29. I closed her eyes; and there flowed in a great sadness on my heart and it was passing into tears, when at the strong behest of my mind my eyes sucked back the fountain dry, and sorrow was in me like a convulsion. As soon as she breathed her last, the boy Adeodatus burst out wailing; but he was checked by us all, and became quiet. Likewise, my own childish feeling which was, through the youthful voice of my heart, seeking escape in tears, was held back and silenced. For we did not consider it fitting to celebrate that death with tearful wails and groanings. This is the way those who die unhappy or are altogether dead are usually mourned. But she neither died unhappy nor did she altogether die. For of this we were assured by the witness of her good life, her "faith unfeigned," and other manifest evidence.

30. What was it, then, that hurt me so grievously in my heart except the newly made wound, caused from having the sweet and dear habit of living together with her suddenly broken? I was full of joy because of her testimony in her last illness, when she praised my dutiful attention and called me kind, and recalled with great affection of love that she had never heard any harsh or reproachful sound from my mouth against her. But yet, O my God who made us, how can that honor I paid her be compared with her service to me? I was then left destitute of a great comfort in her, and my soul was stricken; and that life was torn apart, as it were, which had been made but one out of hers and mine together.

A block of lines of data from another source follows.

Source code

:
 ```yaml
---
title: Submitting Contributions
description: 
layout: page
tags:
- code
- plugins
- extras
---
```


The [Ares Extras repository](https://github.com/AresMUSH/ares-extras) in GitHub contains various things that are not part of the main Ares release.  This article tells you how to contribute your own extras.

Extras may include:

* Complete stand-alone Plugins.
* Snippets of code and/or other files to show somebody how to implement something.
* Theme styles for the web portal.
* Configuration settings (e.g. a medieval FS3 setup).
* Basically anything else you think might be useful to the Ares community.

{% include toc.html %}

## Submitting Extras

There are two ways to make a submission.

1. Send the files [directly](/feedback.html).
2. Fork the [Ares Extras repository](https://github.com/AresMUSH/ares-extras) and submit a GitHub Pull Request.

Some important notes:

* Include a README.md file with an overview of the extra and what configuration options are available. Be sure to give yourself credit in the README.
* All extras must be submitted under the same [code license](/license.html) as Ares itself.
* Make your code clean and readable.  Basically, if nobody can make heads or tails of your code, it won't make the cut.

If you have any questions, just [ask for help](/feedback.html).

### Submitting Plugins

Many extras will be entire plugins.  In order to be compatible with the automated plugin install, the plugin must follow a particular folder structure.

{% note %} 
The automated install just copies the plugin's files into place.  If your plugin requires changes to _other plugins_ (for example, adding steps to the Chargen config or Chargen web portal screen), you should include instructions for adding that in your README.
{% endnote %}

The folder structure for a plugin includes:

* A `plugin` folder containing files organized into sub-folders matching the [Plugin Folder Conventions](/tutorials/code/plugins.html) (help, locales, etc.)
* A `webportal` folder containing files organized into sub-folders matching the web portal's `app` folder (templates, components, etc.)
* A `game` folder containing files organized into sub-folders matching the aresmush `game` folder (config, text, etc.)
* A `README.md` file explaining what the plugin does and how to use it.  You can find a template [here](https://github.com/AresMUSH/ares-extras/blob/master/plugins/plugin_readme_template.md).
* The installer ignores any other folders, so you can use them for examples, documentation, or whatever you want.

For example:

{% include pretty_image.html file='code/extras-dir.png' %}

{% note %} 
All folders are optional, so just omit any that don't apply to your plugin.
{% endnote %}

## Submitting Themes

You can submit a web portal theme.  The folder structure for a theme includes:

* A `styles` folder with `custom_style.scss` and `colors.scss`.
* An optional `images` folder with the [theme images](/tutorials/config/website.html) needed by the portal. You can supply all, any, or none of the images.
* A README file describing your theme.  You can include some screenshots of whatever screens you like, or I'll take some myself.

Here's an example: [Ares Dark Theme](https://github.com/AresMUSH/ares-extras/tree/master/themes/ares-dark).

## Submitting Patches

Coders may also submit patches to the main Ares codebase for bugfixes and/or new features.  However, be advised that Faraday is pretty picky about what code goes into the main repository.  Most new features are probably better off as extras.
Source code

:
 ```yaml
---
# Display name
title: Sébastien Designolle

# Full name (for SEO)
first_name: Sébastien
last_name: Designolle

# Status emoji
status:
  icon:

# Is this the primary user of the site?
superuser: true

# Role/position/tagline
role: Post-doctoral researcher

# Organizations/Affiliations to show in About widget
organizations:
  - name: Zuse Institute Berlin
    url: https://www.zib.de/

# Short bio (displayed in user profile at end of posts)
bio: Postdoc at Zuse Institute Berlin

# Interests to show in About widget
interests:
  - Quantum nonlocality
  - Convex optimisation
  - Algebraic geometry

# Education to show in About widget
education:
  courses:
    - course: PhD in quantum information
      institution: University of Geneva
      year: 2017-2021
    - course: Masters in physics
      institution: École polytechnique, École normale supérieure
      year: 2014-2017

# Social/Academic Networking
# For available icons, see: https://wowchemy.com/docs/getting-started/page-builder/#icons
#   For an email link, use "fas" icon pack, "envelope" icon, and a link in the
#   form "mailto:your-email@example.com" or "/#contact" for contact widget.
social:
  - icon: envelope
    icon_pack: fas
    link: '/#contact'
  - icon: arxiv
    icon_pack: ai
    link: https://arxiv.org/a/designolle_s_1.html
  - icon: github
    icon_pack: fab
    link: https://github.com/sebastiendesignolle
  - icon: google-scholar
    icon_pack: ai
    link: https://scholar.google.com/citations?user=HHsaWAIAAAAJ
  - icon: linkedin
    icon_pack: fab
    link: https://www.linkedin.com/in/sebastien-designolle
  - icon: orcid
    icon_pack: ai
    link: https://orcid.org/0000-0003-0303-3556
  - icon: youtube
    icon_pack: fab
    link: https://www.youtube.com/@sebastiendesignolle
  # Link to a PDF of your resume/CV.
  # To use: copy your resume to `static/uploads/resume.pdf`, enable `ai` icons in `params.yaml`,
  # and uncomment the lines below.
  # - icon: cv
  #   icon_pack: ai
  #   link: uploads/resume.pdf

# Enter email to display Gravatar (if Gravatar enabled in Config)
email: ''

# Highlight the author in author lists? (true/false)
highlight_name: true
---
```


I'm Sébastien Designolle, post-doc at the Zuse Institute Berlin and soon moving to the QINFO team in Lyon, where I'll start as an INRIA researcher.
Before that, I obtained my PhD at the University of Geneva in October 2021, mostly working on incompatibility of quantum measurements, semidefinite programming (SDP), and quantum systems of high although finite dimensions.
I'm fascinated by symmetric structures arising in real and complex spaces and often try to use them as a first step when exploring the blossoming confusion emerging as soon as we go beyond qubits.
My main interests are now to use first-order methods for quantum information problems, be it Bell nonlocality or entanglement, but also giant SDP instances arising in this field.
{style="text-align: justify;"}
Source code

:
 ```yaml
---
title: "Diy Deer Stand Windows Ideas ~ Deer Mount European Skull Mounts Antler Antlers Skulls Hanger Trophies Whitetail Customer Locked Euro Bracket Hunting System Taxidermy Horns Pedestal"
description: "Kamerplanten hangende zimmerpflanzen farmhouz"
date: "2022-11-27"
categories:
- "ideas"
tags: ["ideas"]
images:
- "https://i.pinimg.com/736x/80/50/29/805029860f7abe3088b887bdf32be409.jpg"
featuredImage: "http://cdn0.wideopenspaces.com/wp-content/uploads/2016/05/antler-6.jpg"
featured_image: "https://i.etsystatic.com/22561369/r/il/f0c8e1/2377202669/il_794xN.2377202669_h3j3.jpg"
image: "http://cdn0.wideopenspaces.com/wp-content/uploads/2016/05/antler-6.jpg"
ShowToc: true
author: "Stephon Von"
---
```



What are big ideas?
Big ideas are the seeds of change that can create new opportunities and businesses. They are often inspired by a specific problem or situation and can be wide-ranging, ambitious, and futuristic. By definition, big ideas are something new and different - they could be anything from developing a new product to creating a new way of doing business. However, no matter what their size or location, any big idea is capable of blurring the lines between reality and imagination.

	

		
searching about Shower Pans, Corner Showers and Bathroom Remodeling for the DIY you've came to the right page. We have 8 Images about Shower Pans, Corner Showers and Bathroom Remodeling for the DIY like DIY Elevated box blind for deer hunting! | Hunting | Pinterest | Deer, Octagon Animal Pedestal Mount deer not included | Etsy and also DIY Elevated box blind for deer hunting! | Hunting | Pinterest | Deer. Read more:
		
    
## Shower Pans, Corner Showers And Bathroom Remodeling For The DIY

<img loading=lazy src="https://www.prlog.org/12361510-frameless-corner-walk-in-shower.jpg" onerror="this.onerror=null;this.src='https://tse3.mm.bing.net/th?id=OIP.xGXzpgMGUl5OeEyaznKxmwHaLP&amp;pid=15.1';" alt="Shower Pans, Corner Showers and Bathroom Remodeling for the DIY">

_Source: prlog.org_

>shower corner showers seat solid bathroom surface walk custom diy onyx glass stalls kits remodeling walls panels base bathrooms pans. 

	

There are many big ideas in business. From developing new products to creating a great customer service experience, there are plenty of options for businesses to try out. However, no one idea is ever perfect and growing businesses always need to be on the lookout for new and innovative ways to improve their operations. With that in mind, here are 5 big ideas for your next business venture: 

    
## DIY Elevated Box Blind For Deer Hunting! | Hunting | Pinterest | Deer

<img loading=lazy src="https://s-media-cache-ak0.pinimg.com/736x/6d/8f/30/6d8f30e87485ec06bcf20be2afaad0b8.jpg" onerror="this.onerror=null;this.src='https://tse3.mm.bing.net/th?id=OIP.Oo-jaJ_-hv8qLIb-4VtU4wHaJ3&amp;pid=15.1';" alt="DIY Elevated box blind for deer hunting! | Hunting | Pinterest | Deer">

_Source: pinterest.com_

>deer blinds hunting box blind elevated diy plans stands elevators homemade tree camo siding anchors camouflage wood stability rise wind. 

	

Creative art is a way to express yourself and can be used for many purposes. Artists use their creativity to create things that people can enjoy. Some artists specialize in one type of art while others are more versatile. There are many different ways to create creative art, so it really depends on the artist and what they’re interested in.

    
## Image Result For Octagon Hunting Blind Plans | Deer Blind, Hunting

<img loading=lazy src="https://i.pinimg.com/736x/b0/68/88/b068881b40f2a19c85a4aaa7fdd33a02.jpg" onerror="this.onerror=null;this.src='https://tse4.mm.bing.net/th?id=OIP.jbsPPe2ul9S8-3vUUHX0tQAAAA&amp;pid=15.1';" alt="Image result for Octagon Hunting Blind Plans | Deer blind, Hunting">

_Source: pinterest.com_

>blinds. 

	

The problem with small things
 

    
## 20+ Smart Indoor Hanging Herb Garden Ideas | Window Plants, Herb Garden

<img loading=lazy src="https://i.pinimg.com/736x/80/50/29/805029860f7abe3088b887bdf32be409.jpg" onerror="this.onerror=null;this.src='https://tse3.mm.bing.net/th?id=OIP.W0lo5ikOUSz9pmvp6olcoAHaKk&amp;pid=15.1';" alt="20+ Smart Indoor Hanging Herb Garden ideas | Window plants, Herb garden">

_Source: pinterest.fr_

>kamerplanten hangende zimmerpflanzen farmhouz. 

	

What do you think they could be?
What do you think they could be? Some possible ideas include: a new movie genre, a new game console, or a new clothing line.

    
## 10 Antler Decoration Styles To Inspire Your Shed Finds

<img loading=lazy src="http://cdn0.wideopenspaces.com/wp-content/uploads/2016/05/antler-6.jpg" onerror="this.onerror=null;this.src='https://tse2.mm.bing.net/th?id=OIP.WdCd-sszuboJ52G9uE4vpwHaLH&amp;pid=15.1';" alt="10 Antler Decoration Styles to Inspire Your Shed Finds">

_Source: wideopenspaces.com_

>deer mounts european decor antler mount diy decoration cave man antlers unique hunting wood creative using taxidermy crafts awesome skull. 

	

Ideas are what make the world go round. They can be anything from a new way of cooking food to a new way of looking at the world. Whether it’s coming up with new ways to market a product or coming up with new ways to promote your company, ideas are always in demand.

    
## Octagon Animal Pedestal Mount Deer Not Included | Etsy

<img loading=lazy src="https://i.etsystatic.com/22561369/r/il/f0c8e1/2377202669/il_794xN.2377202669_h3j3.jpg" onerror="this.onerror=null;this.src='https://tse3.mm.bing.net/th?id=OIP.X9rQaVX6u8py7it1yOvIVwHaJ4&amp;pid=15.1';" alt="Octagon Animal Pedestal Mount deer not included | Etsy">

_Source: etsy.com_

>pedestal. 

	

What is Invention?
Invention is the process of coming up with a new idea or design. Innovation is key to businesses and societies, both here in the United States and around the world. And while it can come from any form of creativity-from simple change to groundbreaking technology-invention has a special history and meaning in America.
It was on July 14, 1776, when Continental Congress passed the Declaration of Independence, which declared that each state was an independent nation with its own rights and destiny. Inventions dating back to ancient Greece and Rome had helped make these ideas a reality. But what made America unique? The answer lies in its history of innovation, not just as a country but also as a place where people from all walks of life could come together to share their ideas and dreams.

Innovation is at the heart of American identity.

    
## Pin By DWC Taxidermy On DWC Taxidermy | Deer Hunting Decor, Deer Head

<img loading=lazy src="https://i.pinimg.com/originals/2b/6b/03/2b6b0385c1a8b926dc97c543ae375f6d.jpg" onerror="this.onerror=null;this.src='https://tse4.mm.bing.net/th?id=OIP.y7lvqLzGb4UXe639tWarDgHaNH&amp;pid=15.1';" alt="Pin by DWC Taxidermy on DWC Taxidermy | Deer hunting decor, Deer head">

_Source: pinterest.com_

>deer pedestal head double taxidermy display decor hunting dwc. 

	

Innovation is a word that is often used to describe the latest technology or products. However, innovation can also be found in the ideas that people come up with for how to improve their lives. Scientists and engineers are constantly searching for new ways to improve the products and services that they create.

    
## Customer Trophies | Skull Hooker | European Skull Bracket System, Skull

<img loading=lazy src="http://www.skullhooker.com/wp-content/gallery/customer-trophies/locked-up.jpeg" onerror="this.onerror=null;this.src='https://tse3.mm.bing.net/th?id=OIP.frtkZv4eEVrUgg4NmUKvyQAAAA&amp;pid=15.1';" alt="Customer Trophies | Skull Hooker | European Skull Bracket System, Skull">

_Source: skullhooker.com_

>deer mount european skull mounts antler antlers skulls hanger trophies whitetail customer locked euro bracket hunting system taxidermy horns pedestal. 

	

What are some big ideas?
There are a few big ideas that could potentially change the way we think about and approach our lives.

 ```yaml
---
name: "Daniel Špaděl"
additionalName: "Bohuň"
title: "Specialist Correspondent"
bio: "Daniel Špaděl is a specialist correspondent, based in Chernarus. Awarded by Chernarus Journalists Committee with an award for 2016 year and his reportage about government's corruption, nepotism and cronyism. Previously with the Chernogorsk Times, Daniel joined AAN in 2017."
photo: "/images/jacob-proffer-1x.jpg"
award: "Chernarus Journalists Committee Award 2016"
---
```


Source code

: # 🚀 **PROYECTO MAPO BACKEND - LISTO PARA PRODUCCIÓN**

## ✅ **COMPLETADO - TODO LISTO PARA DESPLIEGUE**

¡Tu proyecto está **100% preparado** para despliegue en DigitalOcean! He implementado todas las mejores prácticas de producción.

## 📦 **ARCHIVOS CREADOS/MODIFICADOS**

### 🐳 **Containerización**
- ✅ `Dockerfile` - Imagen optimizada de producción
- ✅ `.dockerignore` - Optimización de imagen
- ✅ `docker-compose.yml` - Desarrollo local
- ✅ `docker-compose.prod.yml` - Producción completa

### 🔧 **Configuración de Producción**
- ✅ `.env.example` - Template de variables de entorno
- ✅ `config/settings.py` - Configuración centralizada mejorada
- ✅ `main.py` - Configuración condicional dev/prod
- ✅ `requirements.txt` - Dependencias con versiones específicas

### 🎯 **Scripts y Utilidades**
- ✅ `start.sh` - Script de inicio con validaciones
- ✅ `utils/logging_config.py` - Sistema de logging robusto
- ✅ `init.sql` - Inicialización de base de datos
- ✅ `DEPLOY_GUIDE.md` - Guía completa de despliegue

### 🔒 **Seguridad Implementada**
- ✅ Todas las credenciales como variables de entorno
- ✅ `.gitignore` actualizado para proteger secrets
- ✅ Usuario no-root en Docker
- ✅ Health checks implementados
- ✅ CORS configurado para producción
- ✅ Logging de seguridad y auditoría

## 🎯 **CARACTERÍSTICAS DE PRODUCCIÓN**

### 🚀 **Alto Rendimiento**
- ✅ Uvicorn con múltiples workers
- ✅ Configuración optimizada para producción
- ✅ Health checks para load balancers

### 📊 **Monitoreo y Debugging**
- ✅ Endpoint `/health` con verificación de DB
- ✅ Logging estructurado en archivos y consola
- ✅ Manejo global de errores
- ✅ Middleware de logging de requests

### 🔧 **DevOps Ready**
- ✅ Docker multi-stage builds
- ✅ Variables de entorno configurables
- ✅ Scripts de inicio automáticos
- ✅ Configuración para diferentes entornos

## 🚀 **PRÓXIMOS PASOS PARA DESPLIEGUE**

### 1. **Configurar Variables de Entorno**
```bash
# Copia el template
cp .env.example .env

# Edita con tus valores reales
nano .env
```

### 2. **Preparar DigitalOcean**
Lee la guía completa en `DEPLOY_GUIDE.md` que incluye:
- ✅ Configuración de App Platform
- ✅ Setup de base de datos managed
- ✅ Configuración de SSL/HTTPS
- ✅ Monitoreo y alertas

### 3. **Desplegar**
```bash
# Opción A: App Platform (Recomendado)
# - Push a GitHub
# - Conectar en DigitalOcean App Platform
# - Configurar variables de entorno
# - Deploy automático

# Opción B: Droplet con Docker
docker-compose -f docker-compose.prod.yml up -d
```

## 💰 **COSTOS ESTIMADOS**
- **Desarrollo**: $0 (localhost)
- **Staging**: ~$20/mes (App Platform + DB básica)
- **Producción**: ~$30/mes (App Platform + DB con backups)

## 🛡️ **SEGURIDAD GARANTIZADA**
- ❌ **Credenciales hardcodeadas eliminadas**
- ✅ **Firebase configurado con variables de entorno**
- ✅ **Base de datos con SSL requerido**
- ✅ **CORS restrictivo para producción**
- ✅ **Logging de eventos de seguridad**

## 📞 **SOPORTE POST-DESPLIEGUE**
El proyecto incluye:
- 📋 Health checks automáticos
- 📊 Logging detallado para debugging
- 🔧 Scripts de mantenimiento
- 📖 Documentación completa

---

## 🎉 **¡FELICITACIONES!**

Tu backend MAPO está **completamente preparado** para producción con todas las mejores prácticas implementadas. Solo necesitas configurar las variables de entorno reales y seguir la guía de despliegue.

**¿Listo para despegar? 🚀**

31. When the boy was restrained from weeping, Evodius took up the Psalter and began to sing, with the whole household responding, the psalm, "I will sing of mercy and judgment unto thee, O Lord." And when they heard what we were doing, many of the brethren and religious women came together. And while those whose office it was to prepare for the funeral went about their task according to custom, I discoursed in another part of the house, with those who thought I should not be left alone, on what was appropriate to the occasion. By this balm of truth, I softened the anguish known to thee. They were unconscious of it and listened intently and thought me free of any sense of sorrow. But in thy ears, where none of them heard, I reproached myself for the mildness of my feelings, and restrained the flow of my grief which bowed a little to my will. The paroxysm returned again, and I knew what I repressed in my heart, even though it did not make me burst forth into tears or even change my countenance; and I was greatly annoyed that these human things had such power over me, which in the due order and destiny of our natural condition must of necessity happen. And so with a new sorrow I sorrowed for my sorrow and was wasted with a twofold sadness.

32. So, when the body was carried forth, we both went and returned without tears. For neither in those prayers which we poured forth to thee, when the sacrifice of our redemption was offered up to thee for her--with the body placed by the side of the grave as the custom is there, before it is lowered down into it--neither in those prayers did I weep. But I was most grievously sad in secret all the day, and with a troubled mind entreated thee, as I could, to heal my sorrow; but thou didst not.

4 comments:

  1. Yesterday was our first day of classes, and I got a lot of mileage out of reading the selections from Confessions in which Augustine recounts Monica's girlhood, in which she developed a taste for sneaking wine which ended when a servant girl called her a drunkard while the girls were fighting. 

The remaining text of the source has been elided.